- **WHAT YOU SHOULD DO**: Within the records below, find each line with the word "nhiều" and copy it out.

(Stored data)

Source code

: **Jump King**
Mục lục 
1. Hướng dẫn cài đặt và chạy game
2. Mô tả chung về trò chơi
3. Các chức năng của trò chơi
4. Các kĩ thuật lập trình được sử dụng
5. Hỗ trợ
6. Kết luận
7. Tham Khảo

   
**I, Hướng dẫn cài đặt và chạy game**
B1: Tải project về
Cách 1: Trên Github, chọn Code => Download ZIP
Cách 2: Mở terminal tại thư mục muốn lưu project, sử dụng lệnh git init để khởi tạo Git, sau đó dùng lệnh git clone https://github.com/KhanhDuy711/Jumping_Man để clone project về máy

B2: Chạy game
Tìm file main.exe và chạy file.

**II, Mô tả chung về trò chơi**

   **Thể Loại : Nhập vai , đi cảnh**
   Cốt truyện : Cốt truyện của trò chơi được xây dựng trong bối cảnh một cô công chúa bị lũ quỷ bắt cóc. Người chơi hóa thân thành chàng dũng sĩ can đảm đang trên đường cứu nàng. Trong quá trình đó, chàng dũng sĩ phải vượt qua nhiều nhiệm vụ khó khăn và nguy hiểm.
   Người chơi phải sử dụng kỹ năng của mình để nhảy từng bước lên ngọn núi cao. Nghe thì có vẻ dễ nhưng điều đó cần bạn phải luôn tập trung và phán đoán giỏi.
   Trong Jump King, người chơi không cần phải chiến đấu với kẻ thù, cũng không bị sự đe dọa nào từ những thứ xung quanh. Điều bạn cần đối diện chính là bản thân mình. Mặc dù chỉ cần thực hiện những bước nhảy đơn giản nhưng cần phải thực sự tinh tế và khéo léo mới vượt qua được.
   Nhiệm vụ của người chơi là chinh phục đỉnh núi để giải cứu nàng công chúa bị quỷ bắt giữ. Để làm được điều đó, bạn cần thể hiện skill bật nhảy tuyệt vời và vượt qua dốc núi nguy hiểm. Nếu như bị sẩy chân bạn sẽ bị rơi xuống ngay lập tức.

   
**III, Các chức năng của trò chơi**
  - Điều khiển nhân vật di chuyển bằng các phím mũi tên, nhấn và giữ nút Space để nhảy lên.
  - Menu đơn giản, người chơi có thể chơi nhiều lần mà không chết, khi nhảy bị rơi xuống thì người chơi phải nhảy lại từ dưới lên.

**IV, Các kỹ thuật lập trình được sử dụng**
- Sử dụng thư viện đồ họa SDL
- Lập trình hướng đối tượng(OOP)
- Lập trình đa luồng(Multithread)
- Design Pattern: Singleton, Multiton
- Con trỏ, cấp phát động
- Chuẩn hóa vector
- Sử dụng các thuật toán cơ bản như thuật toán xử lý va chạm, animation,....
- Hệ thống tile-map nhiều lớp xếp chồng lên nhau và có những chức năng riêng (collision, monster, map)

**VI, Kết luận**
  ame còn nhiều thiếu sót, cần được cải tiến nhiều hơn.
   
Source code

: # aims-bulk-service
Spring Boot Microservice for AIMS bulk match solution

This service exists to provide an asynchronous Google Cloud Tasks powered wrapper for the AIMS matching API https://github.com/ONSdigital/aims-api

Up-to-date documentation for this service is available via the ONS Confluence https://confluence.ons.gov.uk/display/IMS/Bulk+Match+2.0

- **TASK RESULT**:
   Cốt truyện : Cốt truyện của trò chơi được xây dựng trong bối cảnh một cô công chúa bị lũ quỷ bắt cóc. Người chơi hóa thân thành chàng dũng sĩ can đảm đang trên đường cứu nàng. Trong quá trình đó, chàng dũng sĩ phải vượt qua nhiều nhiệm vụ khó khăn và nguy hiểm.
  - Menu đơn giản, người chơi có thể chơi nhiều lần mà không chết, khi nhảy bị rơi xuống thì người chơi phải nhảy lại từ dưới lên.
- Hệ thống tile-map nhiều lớp xếp chồng lên nhau và có những chức năng riêng (collision, monster, map)
  ame còn nhiều thiếu sót, cần được cải tiến nhiều hơn.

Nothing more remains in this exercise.